The splitPrediction function is used to split prediction sets in an SSN object into smaller prediction sets. It returns a SSN object with additional prediction sets based on equal interval splits, a factor, integer, character or logical column stored within the prediction set, or a logical expression.

ssn_split_predpts(
  ssn,
  predpts,
  size_predpts,
  by,
  subset,
  id_predpts,
  keep = TRUE,
  drop_levels = FALSE,
  overwrite = FALSE
)

Arguments

ssn: An SSN object.
predpts: A character string representing the name of the prediction dataset.
size_predpts: numeric value representing the size of the new prediction sets. The existing prediction set is split equally to produce multiple prediction sets of this size
by: character string representing the column name of type factor, integer, character or logical that the split will be based on
subset: logical expression indicating which elements or rows to keep; missing values are taken as FALSE
id_predpts: character string representing the new prediction dataset name. This value is only specified when the subset method is used
keep: logical value indicating whether the original prediction dataset should be retained in the SSN object. Default is TRUE
drop_levels: logical value indicating whether empty factor levels should be dropped in the by column when the new prediction dataset(s) are created. Default is FALSE
overwrite: logical indicating whether the new prediction dataset geopackage should be deleted in the .ssn directory if it already exists. Default = FALSE

Value

returns the SSN specified in ssn, with one or more new prediction sets. Geopackages of the new prediction sets are written to the .ssn directory designated in ssn$path.

Details

Three methods have been provided to split prediction sets: size, by, and subset. The size method is used to split the existing prediction set into multiple equally-sized prediction sets using the size_predpts argument. Note that the final prediction set may be smaller in size than the others if the total number of predictions is not evenly divisible by size_predpts. The by method is used if the prediction set is to be split into multiple new prediction sets based on an existing column of type factor, integer, character, or logical specified using the argument by. The subset method is used to create one new prediction set based on a logical expression defined in subset.

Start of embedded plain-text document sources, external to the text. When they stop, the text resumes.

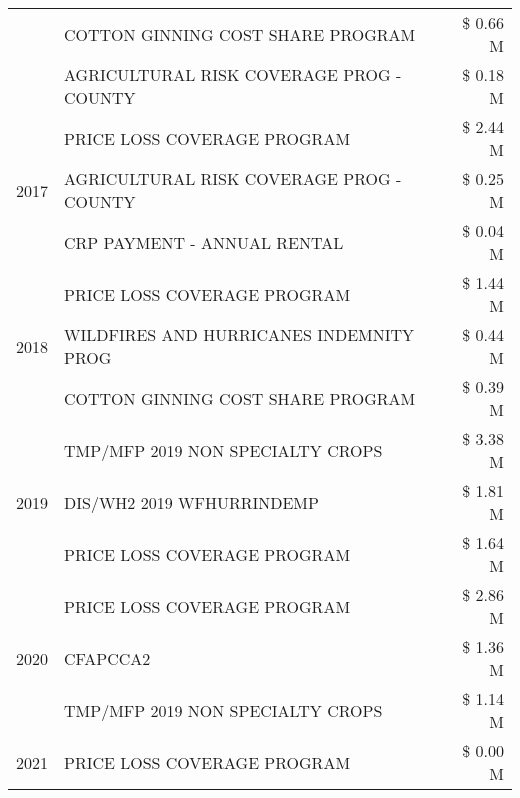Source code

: \begin{tabular}{llr}
 & COTTON GINNING COST SHARE PROGRAM             & \$ 0.66 M \\
 & AGRICULTURAL RISK COVERAGE PROG - COUNTY      & \$ 0.18 M \\
\cline{1-3}
\multirow[t]{3}{*}{2017} & PRICE LOSS COVERAGE PROGRAM & \$ 2.44 M \\
 & AGRICULTURAL RISK COVERAGE PROG - COUNTY & \$ 0.25 M \\
 & CRP PAYMENT - ANNUAL RENTAL & \$ 0.04 M \\
\cline{1-3}
\multirow[t]{3}{*}{2018} & PRICE LOSS COVERAGE PROGRAM & \$ 1.44 M \\
 & WILDFIRES AND HURRICANES INDEMNITY PROG & \$ 0.44 M \\
 & COTTON GINNING COST SHARE PROGRAM & \$ 0.39 M \\
\cline{1-3}
\multirow[t]{3}{*}{2019} & TMP/MFP 2019 NON SPECIALTY CROPS & \$ 3.38 M \\
 & DIS/WH2 2019 WFHURRINDEMP & \$ 1.81 M \\
 & PRICE LOSS COVERAGE PROGRAM & \$ 1.64 M \\
\cline{1-3}
\multirow[t]{3}{*}{2020} & PRICE LOSS COVERAGE PROGRAM & \$ 2.86 M \\
 & CFAPCCA2 & \$ 1.36 M \\
 & TMP/MFP 2019 NON SPECIALTY CROPS & \$ 1.14 M \\
\cline{1-3}
2021 & PRICE LOSS COVERAGE PROGRAM & \$ 0.00 M \\
\cline{1-3}
\bottomrule
\end{tabular}
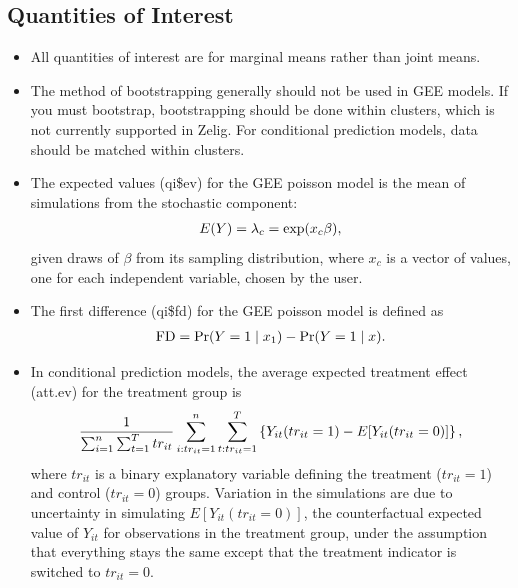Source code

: \documentclass[letterpaper,10pt,english]{sphinxmanual}
\begin{document}
\subsection{Quantities of Interest}
\label{vignette:id137}\begin{itemize}
\item {} 
All quantities of interest are for marginal means rather than joint
means.

\item {} 
The method of bootstrapping generally should not be used in GEE
models. If you must bootstrap, bootstrapping should be done within
clusters, which is not currently supported in Zelig. For conditional
prediction models, data should be matched within clusters.

\item {} 
The expected values (qi\$ev) for the GEE poisson model is the mean of
simulations from the stochastic component:
\begin{gather}
\begin{split}E(Y) =
  \lambda_{c} = \mathrm{exp}(x_{c} \beta),\end{split}\notag
\end{gather}
given draws of \(\beta\) from its sampling distribution, where
\(x_{c}\) is a vector of values, one for each independent
variable, chosen by the user.

\item {} 
The first difference (qi\$fd) for the GEE poisson model is defined as
\begin{gather}
\begin{split}\textrm{FD} = \Pr(Y = 1 \mid x_1) - \Pr(Y = 1 \mid x).\end{split}\notag
\end{gather}
\item {} 
In conditional prediction models, the average expected treatment
effect (att.ev) for the treatment group is
\begin{gather}
\begin{split}\frac{1}{\sum_{i=1}^n \sum_{t=1}^T tr_{it}}\sum_{i:tr_{it}=1}^n \sum_{t:tr_{it}=1}^T \left\{ Y_{it}(tr_{it}=1) -
      E[Y_{it}(tr_{it}=0)] \right\},\end{split}\notag
\end{gather}
where \(tr_{it}\) is a binary explanatory variable defining the
treatment (\(tr_{it}=1\)) and control (\(tr_{it}=0\)) groups.
Variation in the simulations are due to uncertainty in simulating
\(E[Y_{it}(tr_{it}=0)]\), the counterfactual expected value of
\(Y_{it}\) for observations in the treatment group, under the
assumption that everything stays the same except that the treatment
indicator is switched to \(tr_{it}=0\).

\end{itemize}
\end{document}
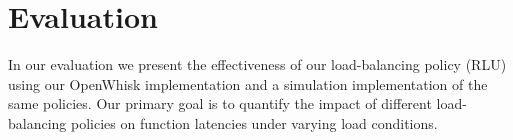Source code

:\vspace*{-0.2cm}
\section{Evaluation}
\label{sec:eval}
In our evaluation we present the effectiveness of our load-balancing policy (RLU) using our OpenWhisk implementation and a simulation implementation of the same policies. 
Our primary goal is to quantify the impact of different load-balancing policies on function latencies under varying load conditions.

When more than one prediction dataset is created the prediction dataset names will be appended with a hyphen and prediction dataset number if more than one prediction dataset is created. For example, when "preds" is split using size_predpts, the new names will be "preds-1", "preds-2", and so forth.

When keep=FALSE, the prediction dataset is removed from the SSN object stored in memory, but is not deleted from the .ssn directory specified in ssn$path.

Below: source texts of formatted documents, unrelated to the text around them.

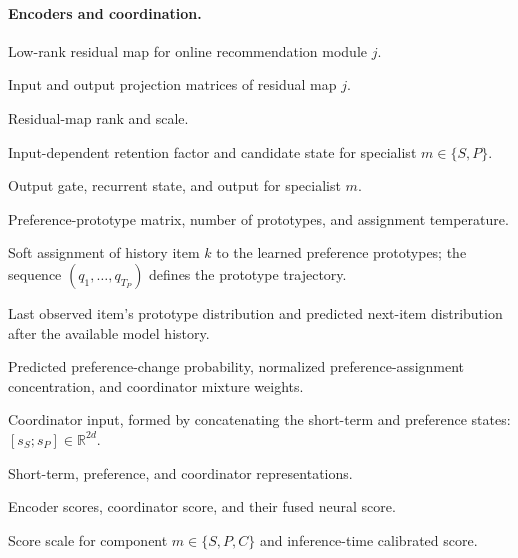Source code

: ﻿\documentclass[sigconf,anonymous,review]{acmart}
\begin{document}
\paragraph{Encoders and coordination.}
\begin{description}[leftmargin=2.4cm,labelwidth=2.1cm,itemsep=0pt]
\item[$\mathcal R_j$] Low-rank residual map for online recommendation module $j$.
\item[$A_j,B_j$] Input and output projection matrices of residual map $j$.
\item[$r,\alpha_{\mathrm{LoRA}}$] Residual-map rank and scale.
\item[$a_k^{(m)},\widetilde h_k^{(m)}$] Input-dependent retention factor and candidate state for specialist $m\in\{S,P\}$.
\item[$g_k^{(m)},h_k^{(m)},o_k^{(m)}$] Output gate, recurrent state, and output for specialist $m$.
\item[$\mathbf V,M,\tau_p$] Preference-prototype matrix, number of prototypes, and assignment temperature.
\item[$q_k$] Soft assignment of history item $k$ to the learned preference prototypes; the sequence $(q_1,\ldots,q_{T_P})$ defines the prototype trajectory.
\item[$q_{T_P},\widehat q_{t+1}$] Last observed item's prototype distribution and predicted next-item distribution after the available model history.
\item[$\rho_t,c_t,w_S,w_P$] Predicted preference-change probability, normalized preference-assignment concentration, and coordinator mixture weights.
\item[$x_C$] Coordinator input, formed by concatenating the short-term and preference states: $[s_S;s_P]\in\mathbb R^{2d}$.
\item[$s_S,s_P,s_C$] Short-term, preference, and coordinator representations.
\item[$z_S,z_P,z_C,z$] Encoder scores, coordinator score, and their fused neural score.
\item[$\kappa_m,\widetilde z$] Score scale for component $m\in\{S,P,C\}$ and inference-time calibrated score.
\end{description}
\end{document}
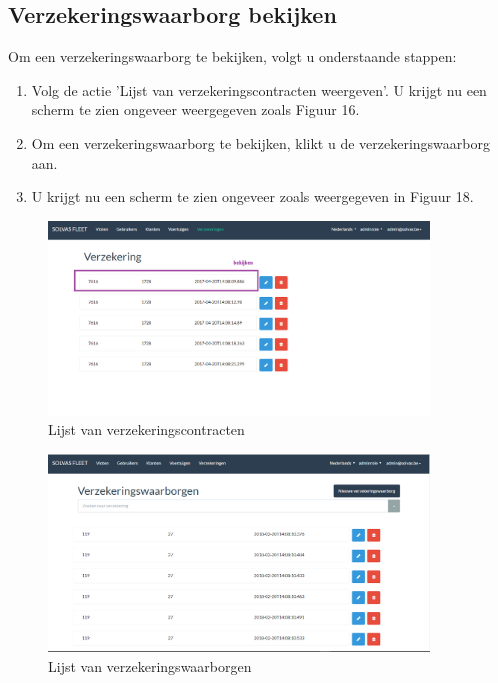 \documentclass[11pt,openany]{article}
\begin{document}
\subsection{Verzekeringswaarborg bekijken}
	Om een verzekeringswaarborg te bekijken, volgt u onderstaande stappen:
	\begin{enumerate}
		\item Volg de actie 'Lijst van verzekeringscontracten weergeven'. U krijgt nu een scherm te zien ongeveer weergegeven zoals Figuur 16.
		\item Om een verzekeringswaarborg te bekijken, klikt u de verzekeringswaarborg aan. 
		\item U krijgt nu een scherm te zien ongeveer zoals weergegeven in Figuur 18.
	\end{enumerate}

\begin{figure}
	\centering
	\includegraphics[width=0.9\textwidth]{img/fig_o.png}
	\caption{Lijst van verzekeringscontracten}
\end{figure}

\begin{figure}
	\centering
	\includegraphics[width=0.9\textwidth]{img/fig_p.png}
	\caption{Lijst van verzekeringswaarborgen}
\end{figure}
\end{document}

Note that, only one method may be specified when the ssn_split_predpts function is called. The distance matrices for the new prediction datasets must be created using the ssn_create_distmat before predictions can be made.

Examples

## Import SSN object
copy_lsn_to_temp() ## Only needed for this example
ssn <- ssn_import(paste0(tempdir(), "/MiddleFork04.ssn"),
  predpts = c("pred1km", "CapeHorn"),
  overwrite = TRUE
)

## Split predictions based on 'size' method
ssn1 <- ssn_split_predpts(ssn, "CapeHorn",
  size_predpts = 200,
  keep = FALSE, overwrite = TRUE
)
names(ssn1$preds)
#> [1] "pred1km"    "CapeHorn-1" "CapeHorn-2" "CapeHorn-3" "CapeHorn-4"
nrow(ssn1$preds[["CapeHorn-1"]])
#> [1] 200

## Split predictions using 'by' method
ssn$preds$pred1km$net.fac <- as.factor(ssn$preds$pred1km$netID)
ssn2 <- ssn_split_predpts(ssn, "pred1km",
  by = "net.fac",
  overwrite = TRUE
)
names(ssn2$preds)
#> [1] "pred1km"           "CapeHorn"          "pred1km-net.fac-1"
#> [4] "pred1km-net.fac-2"

## Split predictions using 'subset' method
ssn3 <- ssn_split_predpts(ssn, "pred1km",
  subset = ratio > 0.5,
  id_predpts = "RATIO_05", overwrite = TRUE
)
names(ssn3$preds)
#> [1] "pred1km"  "CapeHorn" "RATIO_05"